Aaron N. Cutshall - Friday, July 14, 2017 5:39 AM
It hasn't worked out and the inventor of the fuel, my Dad, has passed away. The reason why it didn't work out is because we were aiming at propulsion improvements (using the fuel) of certain torpedoes for the U.S. Navy and their FMS (Foreign Military Sales) and the Navy didn't reveal that they already had a major improvement project going on (although it had nothing to do with propulsion methods) . The problem, it appears, is that there was big money involved with modifying the torpedo sensors, electronics, and programming to do something that, as a major side effect, Moden Fuel would have made such a modification totally unnecessary and would have cost a whole lot less. We even designed the relatively inexpensive engine modification they would need to do to burn MFX and extend the range of the torpedoes but it was their engine and so we were at their mercy. They played us like a fiddle.
Once we finally realized what was going on, we shifted gears to UUVs (Unmanned Underwater Vehicles) and MUVs (Manned Underwater Vehicles) and ran into a similar problem. It seems that people selling batteries and battery powered propulsion systems also have powerful lobbyists that we don't have.
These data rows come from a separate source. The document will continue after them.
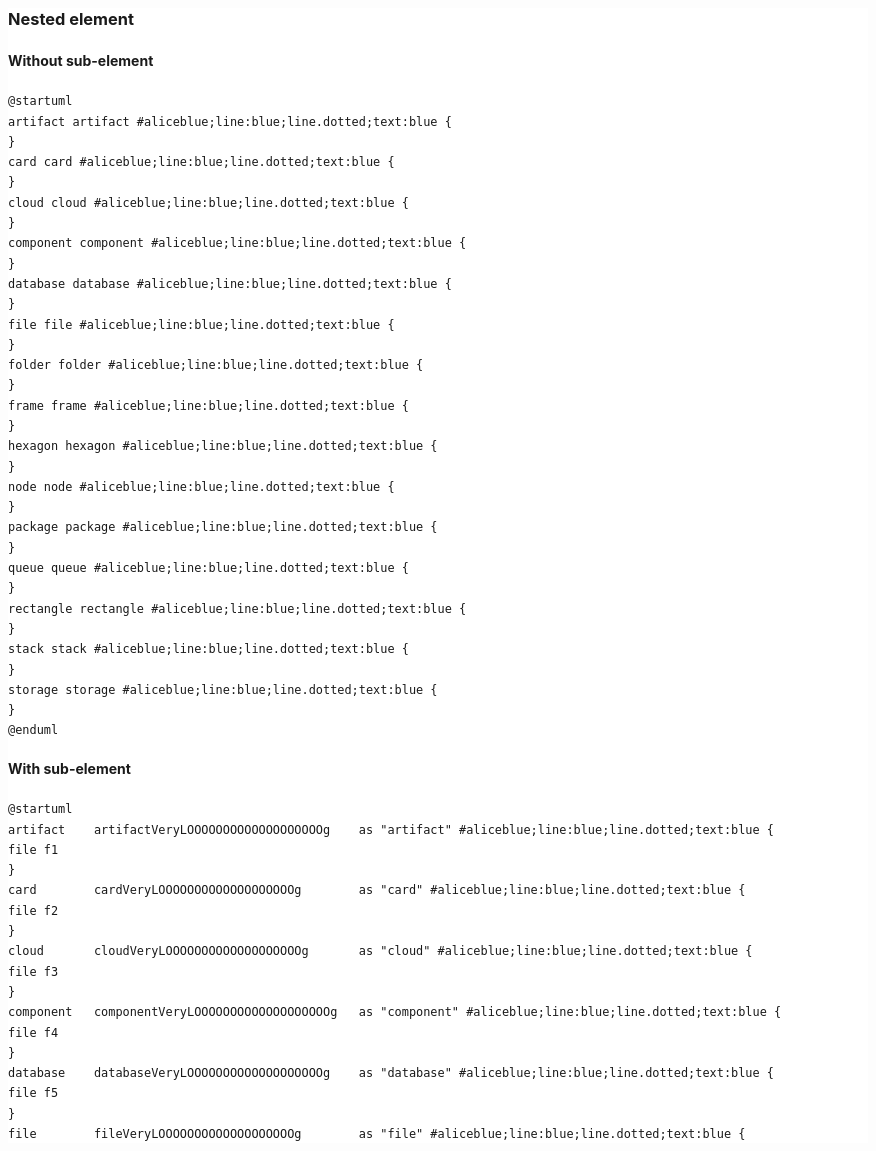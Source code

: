 ### Nested element

#### Without sub-element
```plantuml
@startuml
artifact artifact #aliceblue;line:blue;line.dotted;text:blue {
}
card card #aliceblue;line:blue;line.dotted;text:blue {
}
cloud cloud #aliceblue;line:blue;line.dotted;text:blue {
}
component component #aliceblue;line:blue;line.dotted;text:blue {
}
database database #aliceblue;line:blue;line.dotted;text:blue {
}
file file #aliceblue;line:blue;line.dotted;text:blue {
}
folder folder #aliceblue;line:blue;line.dotted;text:blue {
}
frame frame #aliceblue;line:blue;line.dotted;text:blue {
}
hexagon hexagon #aliceblue;line:blue;line.dotted;text:blue {
}
node node #aliceblue;line:blue;line.dotted;text:blue {
}
package package #aliceblue;line:blue;line.dotted;text:blue {
}
queue queue #aliceblue;line:blue;line.dotted;text:blue {
}
rectangle rectangle #aliceblue;line:blue;line.dotted;text:blue {
}
stack stack #aliceblue;line:blue;line.dotted;text:blue {
}
storage storage #aliceblue;line:blue;line.dotted;text:blue {
}
@enduml
```


#### With sub-element
```plantuml
@startuml
artifact    artifactVeryLOOOOOOOOOOOOOOOOOOOg    as "artifact" #aliceblue;line:blue;line.dotted;text:blue {
file f1
}
card        cardVeryLOOOOOOOOOOOOOOOOOOOg        as "card" #aliceblue;line:blue;line.dotted;text:blue {
file f2
}
cloud       cloudVeryLOOOOOOOOOOOOOOOOOOOg       as "cloud" #aliceblue;line:blue;line.dotted;text:blue {
file f3
}
component   componentVeryLOOOOOOOOOOOOOOOOOOOg   as "component" #aliceblue;line:blue;line.dotted;text:blue {
file f4
}
database    databaseVeryLOOOOOOOOOOOOOOOOOOOg    as "database" #aliceblue;line:blue;line.dotted;text:blue {
file f5
}
file        fileVeryLOOOOOOOOOOOOOOOOOOOg        as "file" #aliceblue;line:blue;line.dotted;text:blue {
```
It's a real shame... instead of having to remove a vehicle from the water, charge it for 16 to 24 hours (and maybe have the damned thing melt down or explode as Lithium based batteries have earned the reputation of doing), and then return it to the water, it could have been "Gas'n'Go" while in the water and the duration between refuelings would have been a fair bit less than the duration between battery charges meaning that the vehicle could have done its job longer instead of spending so much time in transit for recharges.
Heh... it's almost as bad as trying to convince Microsoft that there's a need for a high performance, built in "Tally" sequence generator.
--Jeff Moden
Change is inevitable... Change for the better is not.